Being in an apartment, I did quite a lot to prepare. I covered bookshelves, moved everything away from my dining table, and made an effort to minimize anything that needed scrutinizing. I had a USB web cam next to my laptop, but I was asked to move it to the top of the laptop anyway. I probably could have just used my built-in cam on the laptop. I never did hear anything from the proctor, only chat, and I have no idea if the proctor could hear me, as I typed my responses in and echoed them verbally as I did. The biggest instruction I had was to make sure a wall-mounted television in front of my was unplugged, which I had to quickly uncover the outlet and power cable to indeed show it was unplugged.

And while I apparently had no issues, it was definitely not relaxing taking the exam. Even halfway through, my head, neck, and shoulders were hurting from being all tensed up, and my eyes really yearned to just look up and afar for a bit while in thought on many of the questions. I’m pretty sure 30% of my mind was on my actions/behavior and not on the exam.

I imagine this is far, far better in a home where you can maybe go to a relatively empty basement room and keep pets/mates from making noise elsewhere, and not have to worry about much.

The exam

Basically, this exam sucks. I mean, it’s a good exam and really tests your knowledge of not just knowing how things work, but really digging deep to make sure you know or have done the steps in the many scenarios presented. I would estimate that maybe 40-50% of the questions were choose 2 or choose 3 answers. I’d guess about 70-80% were scenarios, and almost nothing was straight definitional.

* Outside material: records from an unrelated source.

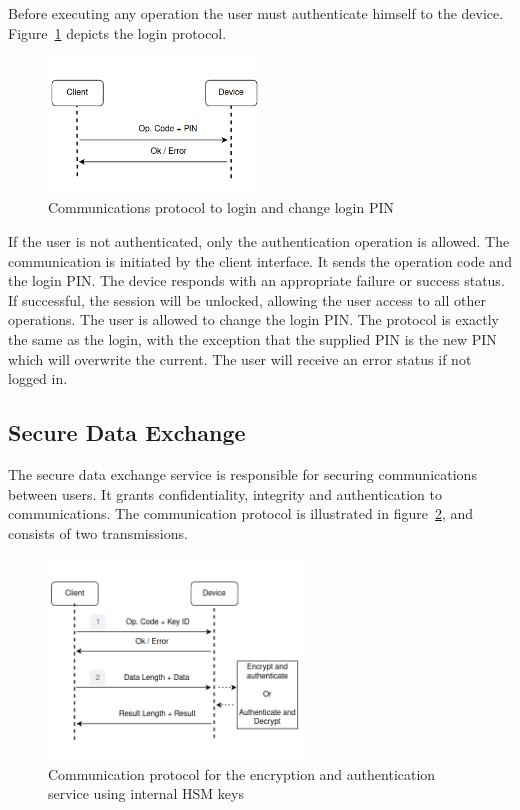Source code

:Before executing any operation the user must authenticate himself to the device.
Figure~\ref{fig:protocol:login} depicts the login protocol.

\begin{figure}[h!]
	\centering
	\includegraphics[width=0.50\textwidth]{./Images/authentication.png}
	\caption{Communications protocol to login and change login PIN}
	\label{fig:protocol:login}
\end{figure}

If the user is not authenticated, only the authentication operation is allowed. The communication is initiated by the client interface. It sends the operation code and the login \ac{PIN}.
The device responds with an appropriate failure or success status. If successful, the session will be unlocked, allowing the user access to all other operations.
The user is allowed to change the login \ac{PIN}. The protocol is exactly the same as the login, with the exception that the supplied \ac{PIN} is the new \ac{PIN} which will overwrite the current. The user will receive an error status if not logged in.

\subsection{Secure Data Exchange}\label{chap:arch:services:data-exchange}

The secure data exchange service is responsible for securing communications between users. It grants confidentiality, integrity and authentication to communications.
The communication protocol is illustrated in figure~\ref{fig:protocol:data-exchange}, and consists of two transmissions.
\begin{figure}[h!]
	\centering
	\includegraphics[width=0.60\textwidth]{./Images/data-exchange.png}
	\caption{Communication protocol for the encryption and authentication service using internal HSM keys}
	\label{fig:protocol:data-exchange}
\end{figure}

Most questions were also pretty long to read and digest, and I found myself re-reading whole sections before even getting to the answers. And often the answers were lengthy as well. It was a splash of cool water when I hit short questions with short answers!

I also usually get done with an exam and I retain a litany of questions or items that tripped me up or I was happy to see, but in this case, I walked away at the end and had but one item to look up, and even then I couldn’t remember the context of the question!

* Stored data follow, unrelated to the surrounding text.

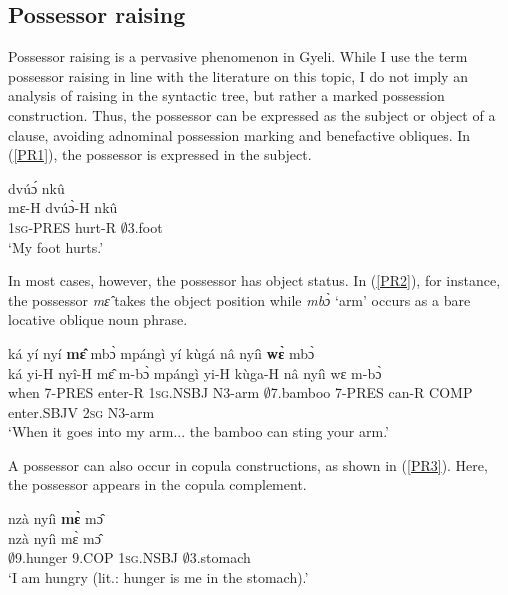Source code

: \subsection{Possessor raising}
\label{sec:PossR}

Possessor raising is a pervasive phenomenon in Gyeli. While I use the term possessor raising in line with the literature on this topic, I do not imply an analysis of raising in the syntactic tree, but rather a marked possession construction.  Thus, the possessor can be expressed as the subject or object of a clause, avoiding adnominal possession marking and benefactive obliques.  In (\ref{PR1}), the possessor is expressed in the subject.


\begin{exe} 
\ex\label{PR1}
   dvúɔ́ nkû \\
          mɛ-H dvúɔ̀-H nkû \\
           1\textsc{sg}-PRES hurt-R $\emptyset$3.foot  \\
    \trans `My foot hurts.'
\end{exe}

In most cases, however, the possessor has object status. In (\ref{PR2}), for instance, the possessor {\itshape mɛ̂} takes the object position while {\itshape mbɔ̀} `arm' occurs as a bare locative oblique noun phrase.

\begin{exe} 
\ex\label{PR2}
  \glll    ká yí nyí {\bfseries mɛ̂} mbɔ̀ mpángì yí kùgá nâ nyíì {\bfseries wɛ̀} mbɔ̀ \\
           ká yi-H nyî-H mɛ̂ m-bɔ̀ mpángì yi-H kùga-H nâ nyíì wɛ m-bɔ̀ \\
             when 7-PRES enter-R 1\textsc{sg}.NSBJ N3-arm $\emptyset$7.bamboo 7-PRES can-R COMP enter.SBJV 2\textsc{sg} N3-arm  \\
    \trans `When it goes into my arm... the bamboo can sting your arm.'
\end{exe}

A possessor can also occur in copula constructions, as shown in (\ref{PR3}). Here, the possessor appears in the copula complement.

\begin{exe} 
\ex\label{PR3}
  \glll  nzà nyíì {\bfseries mɛ̀} mɔ̂ \\
          nzà nyíì mɛ̀ mɔ̂ \\
           $\emptyset$9.hunger 9.COP 1\textsc{sg}.NSBJ $\emptyset$3.stomach  \\
    \trans `I am hungry (lit.: hunger is me in the stomach).'
\end{exe}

Overall, I really liked the exam for what it tested against. This isn’t a light exam or something you can swing into with painfully little experience. You really have to understand how to do these things to get through it. I scored a 940 on it, and I’m extremely surprised and satisfied with that score.

That said, it should be kept in mind that this is still a multiple-choice exam. Even if a question is a big fat question mark, often one or two options will bubble up to the top and help formulate a decent guess.

What’s next?

Honestly, for AWS stuff it’s really about practical experience at work and on my own that is next. I will probably check out the Developer or Sysops Associate certs in time when I can apply those to renew the others. But otherwise, I have what I came for on the formal learning side of AWS and my immediate path to the dark side is now complete.

For cloud stuff, I’ll probably look at learning more about Azure through Linux Academy on my own time. And I’ll start focusing on topics that pertain to security and even penetration testing cloud deployments.

For security stuff, most of the rest of my 2020 was planned to be pretty informal, which works out well considering COVID-19 has changed things and put other things on hold so dramatically. I have a backlog of courses, tutorials, and other learning activities to do that would eat up years, so I want to chunk away at the juicier parts of that.